Graphing overview

1 Introduction

The ggplot package—part of the tidyverse—is unique in its approach to creating graphics. It is right there in its name: the gg stands for the grammar of graphics. What does this mean? Let’s figure it out through a comparison and an analogy.

For the comparison

Think about how you create graphs in Excel. It has a huge set of pre-defined graphics, and you can set many options for each one. However, if Excel didn’t deem to define a graphic that you wanted to make, then you can’t make it.

For the analogy

Language doesn’t have “pre-defined sentences” from which you choose. Language has rules for structuring sentences and parts of speech (subjects, verbs, adverbs, etc.) that can be assembled in a seemingly unlimited number of ways.

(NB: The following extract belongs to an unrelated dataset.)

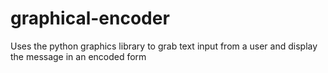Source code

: # graphical-encoder
Uses the python graphics library to grab text input from a user and display the message in an encoded form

The ggplot package defines a grammar for putting together a wide variety of pieces that can define a huge number of graphs. It’s more like a set of Legos than a set of pre-fabricated houses that you might have to choose from.

In this “graphing” section of the site, we do the following:

  • Provide a brief overview of the different pieces that can be used to describe and create a graph.
  • Go through an example, creating a graph in an iterative fashion as a means of highlighting the roles that each piece of a graph creation command can fulfill
  • Demonstrate and briefly discuss how changing specific pieces can radically change the graph that gets created
  • Go through each of the pieces in more, but not full, detail so that you can begin your exploration of ggplot in more depth

The ggplot package has hundreds of features to explore. This is meant to provide an initial overview and a roadmap for your own explorations.

2 The graph creation process

The ggplot graph creation process is not a pick-from-these-existing-choices kind of process. It’s much more a process related to answering a series of questions, and then possibly revisiting and re-answering earlier questions as you learn more during your exploration.

Let’s look at those questions before we continue.

  1. What specific pieces of data do you need?

    1. Is all of the data in one table (data frame)?
    2. If not, can you construct a query that would bring all of the data together?
    3. In either case, write a query and then inspect the results to ensure that everything looks right.
  2. What are the basic parameters of how you want the graphs to look?

    1. What are the x-axis and y-axis?
    2. If multiple sets of data are to be plotted, how will you distinguish those graphs?
      1. Color?
      2. Shape?
      3. Size?
    3. If further dimensions are to be plotted, do you want to have separate graphs for each?
  3. Given how large the data set is, and given the strengths of different types of graphs, how do you want to display the graphs?

    1. Point plots
    2. Line plots
    3. Regression lines
    4. Bar graphs
    5. Histograms
    6. Boxplot
    7. etc.
  4. How should the axes look? How should the scales be marked? What range of values should they cover?

  5. What should all of the labels around the graph be? The title and subtitle? The x-axis? The y-axis? The legend (for color or size or shape)?

  6. What should the color and font scheme of the graph be?

For all the graphs you create, you will have to go through steps 1–3 above. The importance of the graph (external scrutiny, expected lifespan, etc.) will determine how much you focus on steps 4–6.

3 Structure of data visualization commands

The following are the pieces of a ggplot command for creating a graphic. Don’t worry—more details on other pages! Specifically, the illustrative example is meant to provide immediate illumination around all of these parts, and the graphing details page goes into more detail about each of the pieces.

data

The data you’re going to use for the analysis. It’s generally included once, on the first line of the command, and then it is assumed for the remainder, without the need to type it again.

mapping (aesthetics)

This name is not particularly helpful, but it’s what the R tidyverse has landed on, so we’ll have to go with that. This and the following part is the most vital for defining the purpose and meaning of the graph. You might think of it as the universal architecture of the graph. It tells R how which data is going to be represented in what way (axis, color, shape, etc.). The information you enter here will apply throughout the graph; sometimes this is what you want while sometimes it isn’t.

geometric representation

Here you are telling R which data will be represented by a line, which will be represented by a bar, etc.

facets

Facets are ggplot’s method for using multiple graphs with the same form to compare different values of one variable. E.g., you could use facets to compare income distribution by state—with y as number of people and x as income levels, the facet could be state. There would then be one bar graph per state showing the income distribution for that state.

coordinate space

These functions typically relate to the axes and the display of the grid on which the data is plotted.

labels

These functions manipulate the text around the graph—the titles, the names of the axes, and the legend.

theme

This is the final tweaking of the overall output: the coloring of text and the appearance of the graphs themselves.